◆ **TASK DATA**:
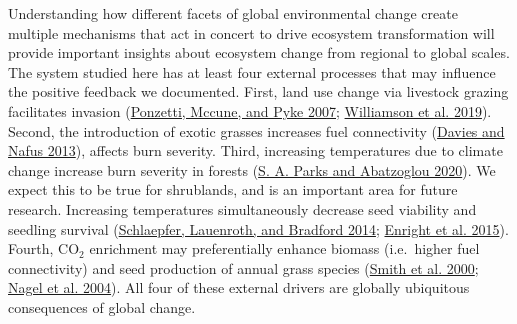 \documentclass[
  12pt,
]{article}
\begin{document}
Understanding how different facets of global environmental change create
multiple mechanisms that act in concert to drive ecosystem
transformation will provide important insights about ecosystem change
from regional to global scales. The system studied here has at least
four external processes that may influence the positive feedback we
documented. First, land use change via livestock grazing facilitates
invasion (\protect\hyperlink{ref-Ponzetti2007}{Ponzetti, Mccune, and
Pyke 2007}; \protect\hyperlink{ref-Williamson2019}{Williamson et al.
2019}). Second, the introduction of exotic grasses increases fuel
connectivity (\protect\hyperlink{ref-Davies2013}{Davies and Nafus
2013}), affects burn severity. Third, increasing temperatures due to
climate change increase burn severity in forests
(\protect\hyperlink{ref-Parks2020}{S. A. Parks and Abatzoglou 2020}). We
expect this to be true for shrublands, and is an important area for
future research. Increasing temperatures simultaneously decrease seed
viability and seedling survival
(\protect\hyperlink{ref-Schlaepfer2014}{Schlaepfer, Lauenroth, and
Bradford 2014}; \protect\hyperlink{ref-Enright2015}{Enright et al.
2015}). Fourth, CO\(_2\) enrichment may preferentially enhance biomass
(i.e.~higher fuel connectivity) and seed production of annual grass
species (\protect\hyperlink{ref-Smith2000}{Smith et al. 2000};
\protect\hyperlink{ref-Nagel2004}{Nagel et al. 2004}). All four of these
external drivers are globally ubiquitous consequences of global change.
\end{document}
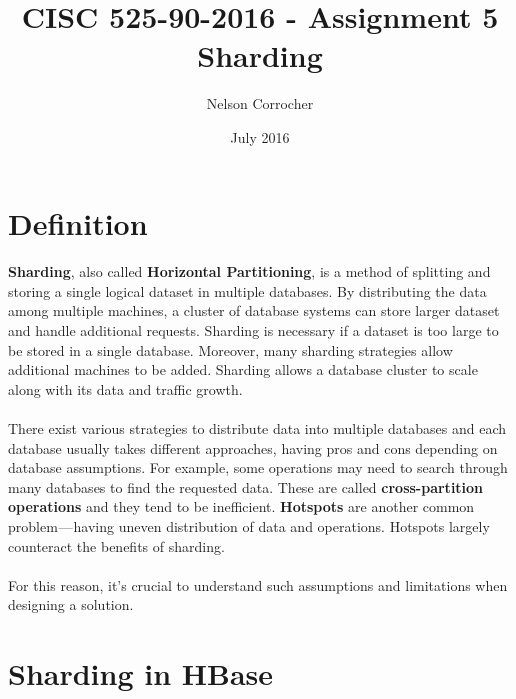 \documentclass[11pt, a4paper]{article}
\title{CISC 525-90-2016 - Assignment 5\\ Sharding}
\author{Nelson Corrocher}
\date{July 2016}
\begin{document}
\maketitle
\section{Definition}
\paragraph{}\textbf{Sharding}, also called \textbf{Horizontal Partitioning}, is a method of splitting and storing a single logical dataset in multiple databases. By distributing the data among multiple machines, a cluster of database systems can store larger dataset and handle additional requests. Sharding is necessary if a dataset is too large to be stored in a single database. Moreover, many sharding strategies allow additional machines to be added. Sharding allows a database cluster to scale along with its data and traffic growth.
\paragraph{}There exist various strategies to distribute data into multiple databases and each database usually takes different approaches, having pros and cons depending on database assumptions. For example, some operations may need to search through many databases to find the requested data. These are called \textbf{cross-partition operations} and they tend to be inefficient. \textbf{Hotspots} are another common problem — having uneven distribution of data and operations. Hotspots largely counteract the benefits of sharding.
\paragraph{}For this reason, it's crucial to understand such assumptions and limitations when designing a solution. 

\section{Sharding in HBase}  
\end{document}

◆ **ABOUT THIS TASK**:
When copying the records above, please match them exactly but leave out all pictures.

◆ **WRITTEN REPLY**:
 \documentclass[
  12pt,
]{article}
\begin{document}
Understanding how different facets of global environmental change create
multiple mechanisms that act in concert to drive ecosystem
transformation will provide important insights about ecosystem change
from regional to global scales. The system studied here has at least
four external processes that may influence the positive feedback we
documented. First, land use change via livestock grazing facilitates
invasion (\protect\hyperlink{ref-Ponzetti2007}{Ponzetti, Mccune, and
Pyke 2007}; \protect\hyperlink{ref-Williamson2019}{Williamson et al.
2019}). Second, the introduction of exotic grasses increases fuel
connectivity (\protect\hyperlink{ref-Davies2013}{Davies and Nafus
2013}), affects burn severity. Third, increasing temperatures due to
climate change increase burn severity in forests
(\protect\hyperlink{ref-Parks2020}{S. A. Parks and Abatzoglou 2020}). We
expect this to be true for shrublands, and is an important area for
future research. Increasing temperatures simultaneously decrease seed
viability and seedling survival
(\protect\hyperlink{ref-Schlaepfer2014}{Schlaepfer, Lauenroth, and
Bradford 2014}; \protect\hyperlink{ref-Enright2015}{Enright et al.
2015}). Fourth, CO\(_2\) enrichment may preferentially enhance biomass
(i.e.~higher fuel connectivity) and seed production of annual grass
species (\protect\hyperlink{ref-Smith2000}{Smith et al. 2000};
\protect\hyperlink{ref-Nagel2004}{Nagel et al. 2004}). All four of these
external drivers are globally ubiquitous consequences of global change.
\end{document}
 \documentclass[11pt, a4paper]{article}
\title{CISC 525-90-2016 - Assignment 5\\ Sharding}
\author{Nelson Corrocher}
\date{July 2016}
\begin{document}
\maketitle
\section{Definition}
\paragraph{}\textbf{Sharding}, also called \textbf{Horizontal Partitioning}, is a method of splitting and storing a single logical dataset in multiple databases. By distributing the data among multiple machines, a cluster of database systems can store larger dataset and handle additional requests. Sharding is necessary if a dataset is too large to be stored in a single database. Moreover, many sharding strategies allow additional machines to be added. Sharding allows a database cluster to scale along with its data and traffic growth.
\paragraph{}There exist various strategies to distribute data into multiple databases and each database usually takes different approaches, having pros and cons depending on database assumptions. For example, some operations may need to search through many databases to find the requested data. These are called \textbf{cross-partition operations} and they tend to be inefficient. \textbf{Hotspots} are another common problem — having uneven distribution of data and operations. Hotspots largely counteract the benefits of sharding.
\paragraph{}For this reason, it's crucial to understand such assumptions and limitations when designing a solution. 

\section{Sharding in HBase}  
\end{document}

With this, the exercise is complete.